This time, though, the idea was backed by enough senators, Democrats as
well as Republicans, that passage was not in doubt.

The Senate vote this afternoon followed repeated attempts by some
Democrats to enact amendments curbing the effects of the measure. They
were beaten back in part because some Democrats had also seen problems
in the current state of the law.

All 26 votes against the measure were cast by Democrats. But though
trial lawyers as a group are often described as a Democratic
constituency, and trial lawyers opposed the measure, 18 Democrats joined
53 Republicans and the Senate's independent, James Jeffords of Vermont,
in voting yes. (Two Republicans, Rick Santorum of Pennsylvania and John
Sununu of New Hampshire, did not vote.)

One Democrat who voted yes, Dianne Feinstein of California, said
afterward that the bill was "not perfect" but that it addressed problems
in the legal system.

The Senate majority leader, Bill Frist, Republican of Tennessee, said
the bill was intended to stop lawsuit abuses, "and it does just that."

But one of the Democrats voting no, Edward M. Kennedy of Massachusetts,
disagreed. "The consumers are the big losers in this," he said.

A class-action lawsuit can be defined roughly as one brought by a large
group of people who are affected by the same questions of law and fact.
The bill passed by the Senate this afternoon would give the federal
courts the authority to hear class-action suits in which the money at
issue is more than $5 million and at least one member of the "class" is
from a state different from the defendant.

Business groups that support the bill contend it will help stamp out
suits that enrich lawyers at the expense of businesses and ordinary
people.
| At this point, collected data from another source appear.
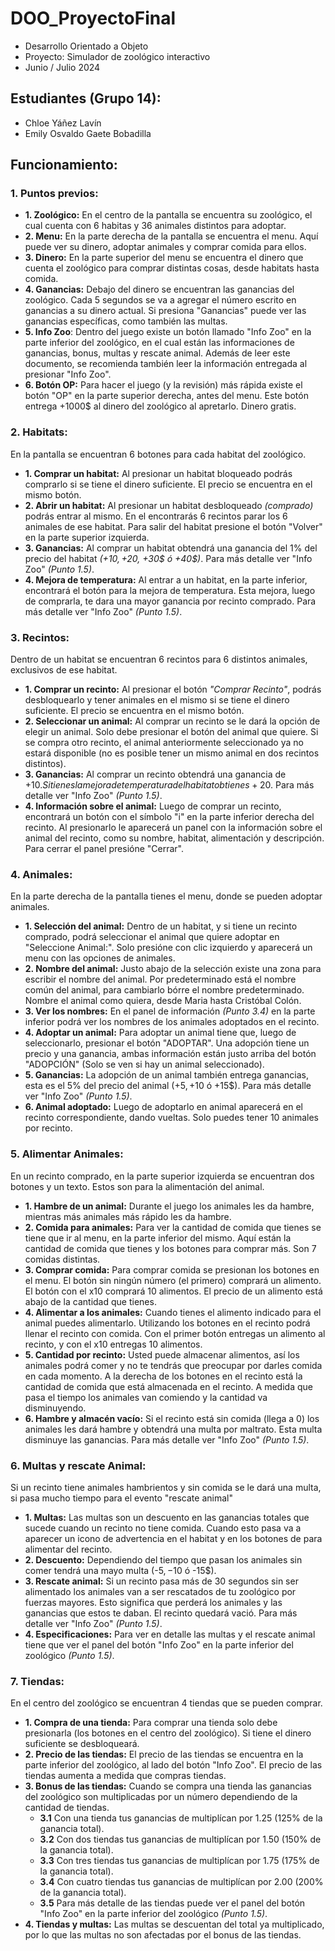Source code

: # DOO_ProyectoFinal
- Desarrollo Orientado a Objeto
- Proyecto: Simulador de zoológico interactivo
- Junio / Julio 2024

## Estudiantes (Grupo 14):
- Chloe Yáñez Lavín
- Emily Osvaldo Gaete Bobadilla

## Funcionamiento:

### 1. Puntos previos:

- **1. Zoológico:** En el centro de la pantalla se encuentra su zoológico, el cual cuenta con 6 habitas y 36 animales distintos para adoptar.
- **2. Menu:** En la parte derecha de la pantalla se encuentra el menu. Aquí puede ver su dinero, adoptar animales y comprar comida para ellos.
- **3. Dinero:** En la parte superior del menu se encuentra el dinero que cuenta el zoológico para comprar distintas cosas, desde habitats hasta comida.
- **4. Ganancias:** Debajo del dinero se encuentran las ganancias del zoológico. Cada 5 segundos se va a agregar el número escrito en ganancias a su dinero actual. Si presiona "Ganancias" puede ver las ganancias específicas, como también las multas.
- **5. Info Zoo**: Dentro del juego existe un botón llamado "Info Zoo" en la parte inferior del zoológico, en el cual están las informaciones de ganancias, bonus, multas y rescate animal.
Además de leer este documento, se recomienda también leer la información entregada al presionar "Info Zoo".
- **6. Botón OP:** Para hacer el juego (y la revisión) más rápida existe el botón "OP" en la parte superior derecha, antes del menu. Este botón entrega +1000$ al dinero del zoológico al apretarlo. Dinero gratis.

### 2. Habitats:

En la pantalla se encuentran 6 botones para cada habitat del zoológico.
- **1. Comprar un habitat:** Al presionar un habitat bloqueado podrás comprarlo si se tiene el dinero suficiente. El precio se encuentra en el mismo botón.
- **2. Abrir un habitat:** Al presionar un habitat desbloqueado *(comprado)* podrás entrar al mismo. En el encontrarás 6 recintos parar los 6 animales de ese habitat. Para salir del habitat presione el botón "Volver" en la parte superior izquierda.
- **3. Ganancias:** Al comprar un habitat obtendrá una ganancia del 1% del precio del habitat *(+$10, +20$, +30$ ó +40$)*. Para más detalle ver "Info Zoo" *(Punto 1.5)*.
- **4. Mejora de temperatura:** Al entrar a un habitat, en la parte inferior, encontrará el botón para la mejora de temperatura. Esta mejora, luego de comprarla, te dara una mayor ganancia por recinto comprado.  Para más detalle ver "Info Zoo" *(Punto 1.5)*.

### 3. Recintos:

Dentro de un habitat se encuentran 6 recintos para 6 distintos animales, exclusivos de ese habitat.
- **1. Comprar un recinto:** Al presionar el botón *"Comprar Recinto"*, podrás desbloquearlo y tener animales en el mismo si se tiene el dinero suficiente. El precio se encuentra en el mismo botón.
- **2. Seleccionar un animal:** Al comprar un recinto se le dará la opción de elegir un animal. Solo debe presionar el botón del animal que quiere. 
Si se compra otro recinto, el animal anteriormente seleccionado ya no estará disponible (no es posible tener un mismo animal en dos recintos distintos).
- **3. Ganancias:** Al comprar un recinto obtendrá una ganancia de +10$. Si tienes la mejora de temperatura del habitat obtienes +20$. Para más detalle ver "Info Zoo" *(Punto 1.5)*.
- **4. Información sobre el animal:** Luego de comprar un recinto, encontrará un botón con el símbolo "i" en la parte inferior derecha del recinto.
Al presionarlo le aparecerá un panel con la información sobre el animal del recinto, como su nombre, habitat, alimentación y descripción. Para cerrar el panel presióne "Cerrar".

### 4. Animales:

En la parte derecha de la pantalla tienes el menu, donde se pueden adoptar animales.
- **1. Selección del animal:** Dentro de un habitat, y si tiene un recinto comprado, podrá seleccionar el animal que quiere adoptar en "Seleccione Animal:". Solo presióne con clic izquierdo y aparecerá un menu con las opciones de animales.
- **2. Nombre del animal:** Justo abajo de la selección existe una zona para escribir el nombre del animal. Por predeterminado está el nombre común del animal, para cambiarlo bórre el nombre predeterminado. Nombre el animal como quiera, desde Maria hasta Cristóbal Colón.
- **3. Ver los nombres:** En el panel de información *(Punto 3.4)* en la parte inferior podrá ver los nombres de los animales adoptados en el recinto.
- **4. Adoptar un animal:** Para adoptar un animal tiene que, luego de seleccionarlo, presionar el botón "ADOPTAR". Una adopción tiene un precio y una ganancia, ambas información están justo arriba del botón "ADOPCIÓN" (Solo se ven si hay un animal seleccionado).
- **5. Ganancias:** La adopción de un animal también entrega ganancias, esta es el 5% del precio del animal (+5$, +10$ ó +15$). Para más detalle ver "Info Zoo" *(Punto 1.5)*.
- **6. Animal adoptado:** Luego de adoptarlo en animal aparecerá en el recinto correspondiente, dando vueltas. Solo puedes tener 10 animales por recinto.

### 5. Alimentar Animales:

En un recinto comprado, en la parte superior izquierda se encuentran dos botones y un texto. Estos son para la alimentación del animal.
- **1. Hambre de un animal:** Durante el juego los animales les da hambre, mientras más animales más rápido les da hambre.
- **2. Comida para animales:** Para ver la cantidad de comida que tienes se tiene que ir al menu, en la parte inferior del mismo. Aquí están la cantidad de comida que tienes y los botones para comprar más. Son 7 comidas distintas.
- **3. Comprar comida:** Para comprar comida se presionan los botones en el menu. El botón sin ningún número (el primero) comprará un alimento. El botón con el x10 comprará 10 alimentos. El precio de un alimento está abajo de la cantidad que tienes.
- **4. Alimentar a los animales:** Cuando tienes el alimento indicado para el animal puedes alimentarlo. Utilizando los botones en el recinto podrá llenar el recinto con comida. Con el primer botón entregas un alimento al recinto, y con el x10 entregas 10 alimentos.
- **5. Cantidad por recinto:** Usted puede almacenar alimentos, así los animales podrá comer y no te tendrás que preocupar por darles comida en cada momento. A la derecha de los botones en el recinto está la cantidad de comida que está almacenada en el recinto. 
A medida que pasa el tiempo los animales van comiendo y la cantidad va disminuyendo.
- **6. Hambre y almacén vacío:** Si el recinto está sin comida (llega a 0) los animales les dará hambre y obtendrá una multa por maltrato. Esta multa disminuye las ganancias. Para más detalle ver "Info Zoo" *(Punto 1.5)*.

### 6. Multas y rescate Animal:

Si un recinto tiene animales hambrientos y sin comida se le dará una multa, si pasa mucho tiempo para el evento "rescate animal"
- **1. Multas:** Las multas son un descuento en las ganancias totales que sucede cuando un recinto no tiene comida. Cuando esto pasa va a aparecer un icono de advertencia en el habitat y en los botones de para alimentar del recinto.
- **2. Descuento:** Dependiendo del tiempo que pasan los animales sin comer tendrá una mayo multa (-5$, -10$ ó -15$).
- **3. Rescate animal:** Si un recinto pasa más de 30 segundos sin ser alimentado los animales van a ser rescatados de tu zoológico por fuerzas mayores. Esto significa que perderá los animales y las ganancias que estos te daban. El recinto quedará vació. Para más detalle ver "Info Zoo" *(Punto 1.5)*.
- **4. Especificaciones:** Para ver en detalle las multas y el rescate animal tiene que ver el panel del botón "Info Zoo" en la parte inferior del zoológico *(Punto 1.5)*.

### 7. Tiendas:

En el centro del zoológico se encuentran 4 tiendas que se pueden comprar.
- **1. Compra de una tienda:** Para comprar una tienda solo debe presionarla (los botones en el centro del zoológico). Si tiene el dinero suficiente se desbloqueará.
- **2. Precio de las tiendas:** El precio de las tiendas se encuentra en la parte inferior del zoológico, al lado del botón "Info Zoo". El precio de las tiendas aumenta a medida que compras tiendas.
- **3. Bonus de las tiendas:** Cuando se compra una tienda las ganancias del zoológico son multiplicadas por un número dependiendo de la cantidad de tiendas.
  - **3.1** Con una tienda tus ganancias de multiplícan por 1.25 (125% de la ganancia total).
  - **3.2** Con dos tiendas tus ganancias de multiplícan por 1.50 (150% de la ganancia total).
  - **3.3** Con tres tiendas tus ganancias de multiplícan por 1.75 (175% de la ganancia total).
  - **3.4** Con cuatro tiendas tus ganancias de multiplícan por 2.00 (200% de la ganancia total).
  - **3.5** Para más detalle de las tiendas puede ver el panel del botón "Info Zoo" en la parte inferior del zoológico *(Punto 1.5)*.
- **4. Tiendas y multas:** Las multas se descuentan del total ya multiplicado, por lo que las multas no son afectadas por el bonus de las tiendas.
The bill's supporters say many plaintiffs' lawyers in class
actions "shop around" among various state courts to find a friendly venue.

Critics of the bill have said it will deprive civil rights groups,
consumers and labor organizations of a valuable weapon, and that it will
help big companies, like makers of tobacco products, escape financial
consequences for their wrongdoing.

President Bush said repeatedly during the 2004 campaign that too many
"frivolous lawsuits" were shackling American business and driving good
doctors out of their practices. One of his favorite targets was the
Democratic vice presidential candidate, Senator John Edwards of North
Carolina, who made millions as a trial lawyer.

Mr. Bush sounded a similar message in a discussion on Wednesday at the
Commerce Department.

"A litigious society is one that makes it difficult for capital to flow
freely," Mr. Bush said. "And a capitalist society depends on the
capacity for people willing to take risk and to say there's a better
future, and I want to take a risk toward that future. And I'm deeply
concerned that too many lawsuits make it too difficult for people to do
that."

But critics of the bill have said it may effectively create an
impossible situation for many plaintiffs, since federal courts are
barred under a 1985 Supreme Court ruling from considering class actions
in which there are "material" differences in the laws among the affected
states.

Thus, the critics say, the law may create a "Catch-22" in which
class-action plaintiffs find both federal and state courthouse doors locked.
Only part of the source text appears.